Fouille, poudre, et vieilles histoires
La chambre de Marie nous donne quelques pistes : lettres d’hommes, un rendez-vous. On remonte.
Tom. On fouille sa chambre. Un demi-kilo de poudre vaudou. La saloperie jusqu’au plafond. Je serre les dents. Encore une fois.
Hans, pendant ce temps, reçoit des nouvelles d’un vieil ami de son père. Un revenant, là aussi. Rien ne reste mort bien longtemps dans cette foutue ville.
Chute lente
On poursuit la piste de Marie jusqu’à La Pomme d’Ève. Elle y a été vue, shootée, avec un type : Abraham. Un nom que Two J connaît — la salle de boxe. Une piste.
Puis Moe nous appelle. Maxwell est en vrac, depuis que Misty l’a quitté. Moe est sincère. Et on ne ment pas : on promet d’aider. On le pense vraiment. On a toujours une place pour les causes perdues.
La nuit, chacun se perd
Two J dîne avec Milly et Tom Moore. Il accepte de les suivre en politique, pour Milly. Il est suivi. Buenaventura. Silencieux comme une dette.
Chez Vincenzo, c’est encore pire. Une quarantaine de personnes en pleine messe tordue. Armes, munitions, vêtements blancs. La folie de sa femme gagne du terrain. On chope les munitions et on file.

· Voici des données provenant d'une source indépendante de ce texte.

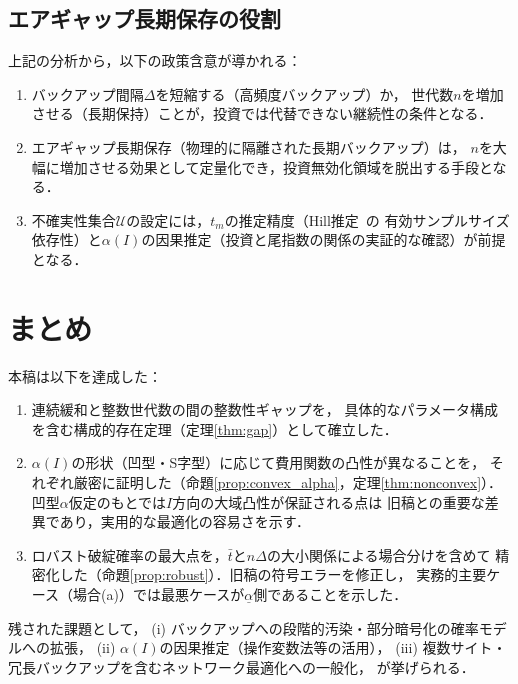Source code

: \documentclass[12pt,a4paper]{article}
\theoremstyle{plain}
\theoremstyle{definition}
\theoremstyle{remark}
\newcommand{\calU}{\mathcal{U}}
\begin{document}
\subsection{エアギャップ長期保存の役割}

上記の分析から，以下の政策含意が導かれる：

\begin{enumerate}
  \item バックアップ間隔$\Delta$を短縮する（高頻度バックアップ）か，
    世代数$n$を増加させる（長期保持）ことが，投資では代替できない継続性の条件となる．
  \item エアギャップ長期保存（物理的に隔離された長期バックアップ）は，
    $n$を大幅に増加させる効果として定量化でき，投資無効化領域を脱出する手段となる．
  \item 不確実性集合$\calU$の設定には，$t_m$の推定精度（Hill推定~\cite{hill1975simple}の
    有効サンプルサイズ依存性）と$\alpha(I)$の因果推定（投資と尾指数の関係の実証的な確認）が前提となる．
\end{enumerate}

\section{まとめ}
\label{sec:conclusion}

本稿は以下を達成した：

\begin{enumerate}
  \item 連続緩和と整数世代数の間の整数性ギャップを，
    具体的なパラメータ構成を含む構成的存在定理（定理\ref{thm:gap}）として確立した．
  \item $\alpha(I)$の形状（凹型・S字型）に応じて費用関数の凸性が異なることを，
    それぞれ厳密に証明した（命題\ref{prop:convex_alpha}，定理\ref{thm:nonconvex}）．
    凹型$\alpha$仮定のもとでは$I$方向の大域凸性が保証される点は
    旧稿との重要な差異であり，実用的な最適化の容易さを示す．
  \item ロバスト破綻確率の最大点を，$\bar{t}$と$n\Delta$の大小関係による場合分けを含めて
    精密化した（命題\ref{prop:robust}）．旧稿の符号エラーを修正し，
    実務的主要ケース（場合(a)）では最悪ケースが$\underline{\alpha}$側であることを示した．
\end{enumerate}

残された課題として，
(i) バックアップへの段階的汚染・部分暗号化の確率モデルへの拡張，
(ii) $\alpha(I)$の因果推定（操作変数法等の活用），
(iii) 複数サイト・冗長バックアップを含むネットワーク最適化への一般化，
が挙げられる．
\end{document}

L’hôtel, la vidéo, l’incendie
Retour à la Pomme d’Ève. Deux jeunes Noirs craquent sous la pression. Ils nous conduisent à un hôtel miteux.
Un vieux réceptionniste poisseux. Des chambres avec miroirs sans tain, des caméras. Marie y a été.
La vidéo ? Seuls Hans et Vincenzo la regardent. Je ne l’ai pas vue. Mais j’ai vu leurs visages. Et c’était assez.
Ils mettent le feu à l’hôtel. Moi, je les laisse faire.
Misty, Palmer, et une mise en orbite
On passe voir Misty. Son hôtel. Une Lincoln garée devant : celle du maire Palmer.
On s’approche, ça pue l’opération de charme. Pamela est là, avec un collègue. Ils tendent le piège.
À l’étage, Vincenzo et Hans frappent. Palmer ouvre, le sourire au coin des lèvres. Quand il sort, il rameute deux flics. Et là, je perds patience. Je lui balance un coup de pied dans les bijoux de famille. Mérité.
Misty ? Elle nous congédie. Elle croit au conte de fées : Palmer va quitter sa femme pour elle. Maxwell ? Oublié. Elle le dit avec un calme qui me donne froid.
5 juillet – Les pièces tombent
Hans trouve une menace sous sa porte. Puis le père de Miss Evans est retrouvé mort. Hans est suspecté. Et Miss Evans ? Elle le glace.
On se retrouve au bureau. Hans est à bout. Il dit les mots qu’on pensait tous. On se divise pour avancer.
Moi, je pars avec Two J. On suit un rêve qu’il a eu, un de ceux qui vous collent au crâne.
On tombe sur Léo Bruiseur, dans une chambre d’hôtel. Suicidé, la bouche ouverte comme une injonction. Sa fille hurle. Je l’emmène. Two J, lui, reste. Le rêve était vrai.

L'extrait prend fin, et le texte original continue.